BEGIN DATA

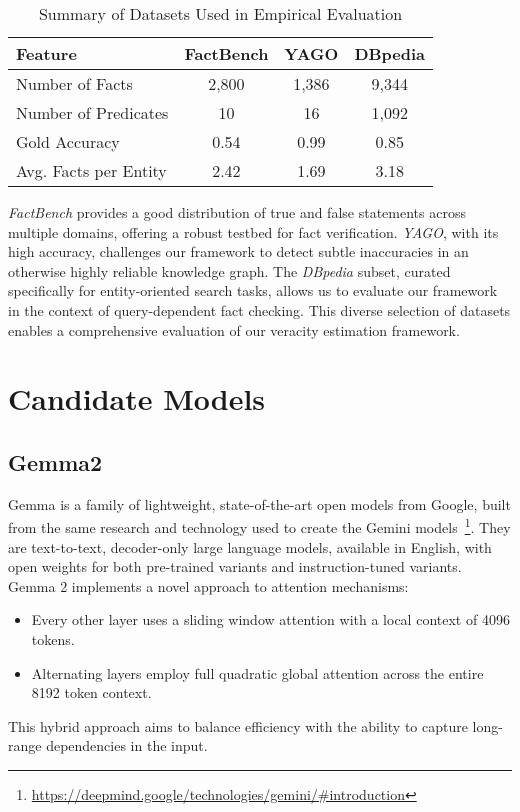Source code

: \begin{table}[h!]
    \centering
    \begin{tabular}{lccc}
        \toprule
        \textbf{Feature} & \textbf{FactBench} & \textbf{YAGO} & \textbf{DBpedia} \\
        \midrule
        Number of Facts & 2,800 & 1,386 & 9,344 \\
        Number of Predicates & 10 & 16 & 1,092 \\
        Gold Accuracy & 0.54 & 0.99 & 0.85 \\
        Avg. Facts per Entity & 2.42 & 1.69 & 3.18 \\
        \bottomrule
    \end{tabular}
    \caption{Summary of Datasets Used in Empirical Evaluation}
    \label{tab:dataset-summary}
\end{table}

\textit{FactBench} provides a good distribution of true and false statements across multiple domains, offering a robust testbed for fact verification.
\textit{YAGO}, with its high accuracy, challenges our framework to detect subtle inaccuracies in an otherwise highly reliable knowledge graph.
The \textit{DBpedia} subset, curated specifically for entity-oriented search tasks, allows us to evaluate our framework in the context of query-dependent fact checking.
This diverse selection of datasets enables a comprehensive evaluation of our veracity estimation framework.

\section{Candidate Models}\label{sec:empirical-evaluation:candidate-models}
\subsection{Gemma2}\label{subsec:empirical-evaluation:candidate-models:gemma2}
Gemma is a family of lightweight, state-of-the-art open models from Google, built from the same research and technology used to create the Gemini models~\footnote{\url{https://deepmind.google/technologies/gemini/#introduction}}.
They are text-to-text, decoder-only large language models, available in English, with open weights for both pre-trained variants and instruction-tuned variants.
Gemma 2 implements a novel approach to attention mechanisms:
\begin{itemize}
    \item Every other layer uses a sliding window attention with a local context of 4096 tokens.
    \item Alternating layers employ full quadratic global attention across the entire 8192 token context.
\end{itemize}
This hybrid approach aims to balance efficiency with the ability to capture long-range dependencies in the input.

END DATA
BEGIN DATA

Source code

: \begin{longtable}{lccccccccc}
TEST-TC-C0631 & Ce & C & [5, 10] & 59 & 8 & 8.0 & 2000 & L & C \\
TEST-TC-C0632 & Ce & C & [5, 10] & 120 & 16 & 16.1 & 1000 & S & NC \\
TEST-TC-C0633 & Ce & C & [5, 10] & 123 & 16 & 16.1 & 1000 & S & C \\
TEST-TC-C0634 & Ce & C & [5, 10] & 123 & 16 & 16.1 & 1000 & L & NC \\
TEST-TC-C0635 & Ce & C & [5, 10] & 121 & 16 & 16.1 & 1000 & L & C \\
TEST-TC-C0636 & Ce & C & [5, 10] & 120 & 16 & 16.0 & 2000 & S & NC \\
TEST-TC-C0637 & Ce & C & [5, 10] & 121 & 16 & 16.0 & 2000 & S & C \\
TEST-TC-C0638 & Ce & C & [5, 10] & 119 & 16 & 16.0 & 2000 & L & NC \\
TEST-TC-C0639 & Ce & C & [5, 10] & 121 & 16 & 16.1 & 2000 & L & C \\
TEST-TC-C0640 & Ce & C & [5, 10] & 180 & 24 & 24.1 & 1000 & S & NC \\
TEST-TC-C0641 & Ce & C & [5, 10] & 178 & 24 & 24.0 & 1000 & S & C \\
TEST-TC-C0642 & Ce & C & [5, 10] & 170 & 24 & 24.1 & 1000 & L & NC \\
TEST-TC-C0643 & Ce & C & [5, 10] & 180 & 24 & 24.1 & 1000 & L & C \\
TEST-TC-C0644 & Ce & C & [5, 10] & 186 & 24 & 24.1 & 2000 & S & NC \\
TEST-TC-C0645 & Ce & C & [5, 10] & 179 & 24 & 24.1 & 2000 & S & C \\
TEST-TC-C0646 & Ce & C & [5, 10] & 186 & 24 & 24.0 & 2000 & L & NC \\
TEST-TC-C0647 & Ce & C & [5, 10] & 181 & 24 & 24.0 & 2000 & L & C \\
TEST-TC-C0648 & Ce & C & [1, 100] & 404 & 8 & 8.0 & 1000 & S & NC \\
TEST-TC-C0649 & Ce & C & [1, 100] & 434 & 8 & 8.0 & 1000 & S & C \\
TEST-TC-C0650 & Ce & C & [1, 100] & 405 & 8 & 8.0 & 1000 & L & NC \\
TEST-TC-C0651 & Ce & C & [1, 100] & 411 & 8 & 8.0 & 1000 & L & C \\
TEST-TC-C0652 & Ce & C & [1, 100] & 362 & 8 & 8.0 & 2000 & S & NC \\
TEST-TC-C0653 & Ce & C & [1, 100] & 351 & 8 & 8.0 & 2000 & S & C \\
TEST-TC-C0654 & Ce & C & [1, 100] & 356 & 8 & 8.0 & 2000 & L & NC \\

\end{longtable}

END DATA

:: PROBLEM TO WORK ON ::
Every line above from the line with "They are text-to-text, decoder-only" to the line with "of 4096 tokens." is wanted, ends included; write them out exactly and add no other line.

:: SOLUTION FOR THIS TASK ::
They are text-to-text, decoder-only large language models, available in English, with open weights for both pre-trained variants and instruction-tuned variants.
Gemma 2 implements a novel approach to attention mechanisms:
\begin{itemize}
    \item Every other layer uses a sliding window attention with a local context of 4096 tokens.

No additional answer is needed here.